OK, remember Felix Salmon’s explanation of synthetic CDOs from my previous post? Good, because you’re going to need it.
Earlier this month, Planet Money and The New York Times collaborated on a story about how five Wisconsin school districts may have blown $200 million – $165 million of which was borrowed – on an investment that no one involved, including the investment banker selling the deal, seems to have understood. The details aren’t entirely clear from the main Times article, but by looking up a couple of other Planet Money posts, I’m pretty sure it went something like this:
- 5 Wisconsin school boards took $35 million of their own money and borrowed another $165 million from Depfa.
- They used the $200 million to buy a tranche of a synthetic CDO created by Royal Bank of Canada.
- Royal Bank of Canada took that money, and presumably money from other people as well, and created that synthetic CDO by selling insurance (using credit default swaps) on $20 billion worth of corporate bonds.

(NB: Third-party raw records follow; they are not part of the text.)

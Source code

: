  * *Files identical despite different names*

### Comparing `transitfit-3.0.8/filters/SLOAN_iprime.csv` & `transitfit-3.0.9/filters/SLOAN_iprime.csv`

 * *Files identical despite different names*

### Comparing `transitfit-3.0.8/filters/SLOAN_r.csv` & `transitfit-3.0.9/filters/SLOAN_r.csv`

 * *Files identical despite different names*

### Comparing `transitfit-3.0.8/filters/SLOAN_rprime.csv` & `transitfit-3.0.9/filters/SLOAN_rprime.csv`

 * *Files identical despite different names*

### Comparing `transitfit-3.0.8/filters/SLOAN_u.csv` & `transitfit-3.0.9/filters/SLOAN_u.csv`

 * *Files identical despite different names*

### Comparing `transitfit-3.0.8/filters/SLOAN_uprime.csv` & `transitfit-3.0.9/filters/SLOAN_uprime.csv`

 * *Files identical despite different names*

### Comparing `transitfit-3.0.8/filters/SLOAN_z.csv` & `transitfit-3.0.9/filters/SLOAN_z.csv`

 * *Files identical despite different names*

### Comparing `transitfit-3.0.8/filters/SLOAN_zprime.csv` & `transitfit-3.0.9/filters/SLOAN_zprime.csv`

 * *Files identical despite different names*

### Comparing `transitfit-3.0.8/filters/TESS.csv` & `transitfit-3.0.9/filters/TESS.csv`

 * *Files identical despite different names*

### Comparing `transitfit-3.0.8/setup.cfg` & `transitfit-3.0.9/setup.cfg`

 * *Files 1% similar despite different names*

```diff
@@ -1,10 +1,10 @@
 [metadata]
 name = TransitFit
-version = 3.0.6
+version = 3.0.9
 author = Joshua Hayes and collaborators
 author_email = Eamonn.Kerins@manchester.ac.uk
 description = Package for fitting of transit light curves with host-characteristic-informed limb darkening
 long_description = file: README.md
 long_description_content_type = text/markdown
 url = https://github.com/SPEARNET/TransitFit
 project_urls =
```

The synthetic CDO was like an ordinary CDO in that it had cash flows coming in – premium payments on the credit default swaps. The up-front money (including the schools’ $200 million) was needed as collateral. It’s not clear how senior the schools’ tranche was, but the Times says that most if not all of the $200 million in collateral will be lost, so it was probably pretty junior.
- If there were no defaults, the schools would have netted $1.8 million per year – a 5.1% return.
We’ve all made bad investment decisions. I don’t want to pick on the Wisconsin schools for choosing a bad investment, but for something else: having the wrong investment goal.